In particular — the Secretary of State observed — the long history of the Holy See’s diplomatic action in Africa shows how the policy of the Church is the very bridge that connects the idea of peace and solidarity with concrete attention toward the needs of each person. Three guidelines identified by the cardinal help read the Holy See’s contribution to the life of Africa: greater justice, stable peace and sincere cooperation.

With regard to the first, the “significance of Justice lies in the capacity to offer the proper value to every thing, finding the measure in solidarity and in sharing so that Justice may take the short but challenging step that leads from word to fact”.

The term stable peace — he continued — means “true peace”, which is “long-lasting and rooted in the social fabric”. A peace that cannot be simply declared but sought “in the heart of man and in the conscience”. A peace, moreover, that is not “separated from the duties of justice, but fuelled by one’s sacrifice, by clemency, by mercy and charity”. Peace, intended as a possibility for mankind to accomplish itself, is never an objective achieved once and for all, but “an edifice to be built up daily” with the protection of human dignity, with respect and also with love.

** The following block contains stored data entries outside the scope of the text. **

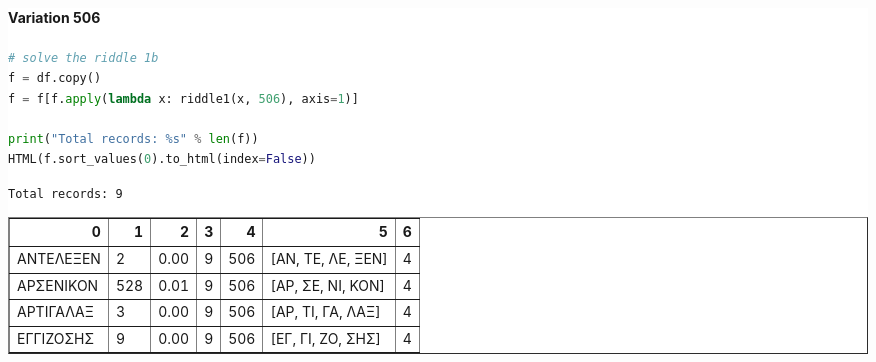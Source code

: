 

#### Variation 506


```python
# solve the riddle 1b
f = df.copy()
f = f[f.apply(lambda x: riddle1(x, 506), axis=1)]

print("Total records: %s" % len(f))
HTML(f.sort_values(0).to_html(index=False))
```

    Total records: 9
    




<table border="1" class="dataframe">
  <thead>
    <tr style="text-align: right;">
      <th>0</th>
      <th>1</th>
      <th>2</th>
      <th>3</th>
      <th>4</th>
      <th>5</th>
      <th>6</th>
    </tr>
  </thead>
  <tbody>
    <tr>
      <td>ΑΝΤΕΛΕΞΕΝ</td>
      <td>2</td>
      <td>0.00</td>
      <td>9</td>
      <td>506</td>
      <td>[ΑΝ, ΤΕ, ΛΕ, ΞΕΝ]</td>
      <td>4</td>
    </tr>
    <tr>
      <td>ΑΡΣΕΝΙΚΟΝ</td>
      <td>528</td>
      <td>0.01</td>
      <td>9</td>
      <td>506</td>
      <td>[ΑΡ, ΣΕ, ΝΙ, ΚΟΝ]</td>
      <td>4</td>
    </tr>
    <tr>
      <td>ΑΡΤΙΓΑΛΑΞ</td>
      <td>3</td>
      <td>0.00</td>
      <td>9</td>
      <td>506</td>
      <td>[ΑΡ, ΤΙ, ΓΑ, ΛΑΞ]</td>
      <td>4</td>
    </tr>
    <tr>
      <td>ΕΓΓΙΖΟΣΗΣ</td>
      <td>9</td>
      <td>0.00</td>
      <td>9</td>
      <td>506</td>
      <td>[ΕΓ, ΓΙ, ΖΟ, ΣΗΣ]</td>
      <td>4</td>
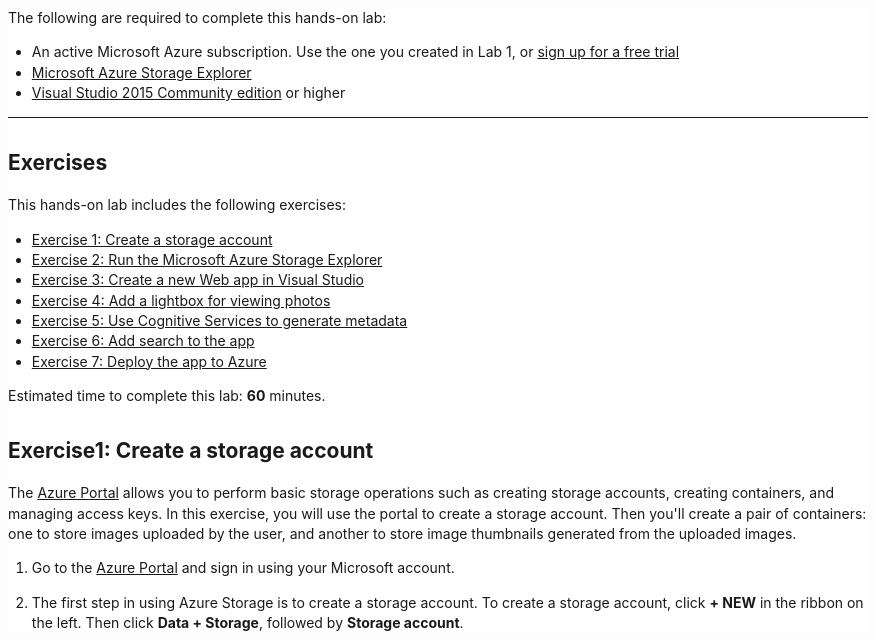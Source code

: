 The following are required to complete this hands-on lab:

- An active Microsoft Azure subscription. Use the one you created in Lab 1, or [sign up for a free trial](http://aka.ms/WATK-FreeTrial)
- [Microsoft Azure Storage Explorer](http://storageexplorer.com/)
- [Visual Studio 2015 Community edition](https://www.visualstudio.com/en-us/products/visual-studio-community-vs.aspx) or higher

---

<a name="Exercises"></a>
## Exercises ##

This hands-on lab includes the following exercises:

- [Exercise 1: Create a storage account](#Exercise1)
- [Exercise 2: Run the Microsoft Azure Storage Explorer](#Exercise2)
- [Exercise 3: Create a new Web app in Visual Studio](#Exercise3)
- [Exercise 4: Add a lightbox for viewing photos](#Exercise4)
- [Exercise 5: Use Cognitive Services to generate metadata](#Exercise5)
- [Exercise 6: Add search to the app](#Exercise6)
- [Exercise 7: Deploy the app to Azure](#Exercise7)

Estimated time to complete this lab: **60** minutes.

<a name="Exercise1"></a>
## Exercise1: Create a storage account

The [Azure Portal](https://portal.azure.com) allows you to perform basic storage operations such as creating storage accounts, creating containers, and managing access keys. In this exercise, you will use the portal to create a storage account. Then you'll create a pair of containers: one to store images uploaded by the user, and another to store image thumbnails generated from the uploaded images.

1. Go to the [Azure Portal](https://portal.azure.com/) and sign in using your Microsoft account.
 
1. The first step in using Azure Storage is to create a storage account. To create a storage account, click **+ NEW** in the ribbon on the left. Then click **Data + Storage**, followed by **Storage account**.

Lastly, “sincere cooperation”, two simple words — he said — wherein lies the “secret” of the life of the international community and of every single continent, nation or people: “Sincerity recalls the necessity of placing on the table of negotiations and of various discussions the reality of problems, without veiling situations with private interests, but courageously declaring the need to work to safeguard fundamental human rights. Cooperation proves to be an inevitable factor if we wish to achieve effective respect for fundamental rights, for peace, and therefore for security. Collaboration, today, assumes a moral value, in the sense that it calls for overcoming different political rivalries in view of the common good”.

The Holy See — the cardinal stated — proposes a cultural change and a change of thought “that is able to create an authentic society of love based on God, because when man loses God, he loses himself as well”. A mission advanced “through many men and women of good will, young people, lay people, priests and consecrated persons” who defend and promote “fundamental human rights, carrying out a pervasive and widespread work of information and awareness raising to help every subject of the international community to better understand the value of human dignity and the social obligation to defend and protect every life. Indeed, the Holy See works to spread a humanism capable of looking at life as the loftiest gift God has given to man”.

“In the current global panorama, marked by the complexity and diversity often raised as a sign of pride and dignity to distinguish oneself from the rest of the world — Cardinal Parolin concluded — the Holy See, in the international Community as in each particular Nation” is committed to “building a world that is able to assume the concrete responsibility to protect the dignity of each person. A responsibility based not only on the effort to deal with problems, but on the courage to safeguard and promote humanity and its dignity by seeking a balance whose boundary is not the need for security but the life of man where it happens”.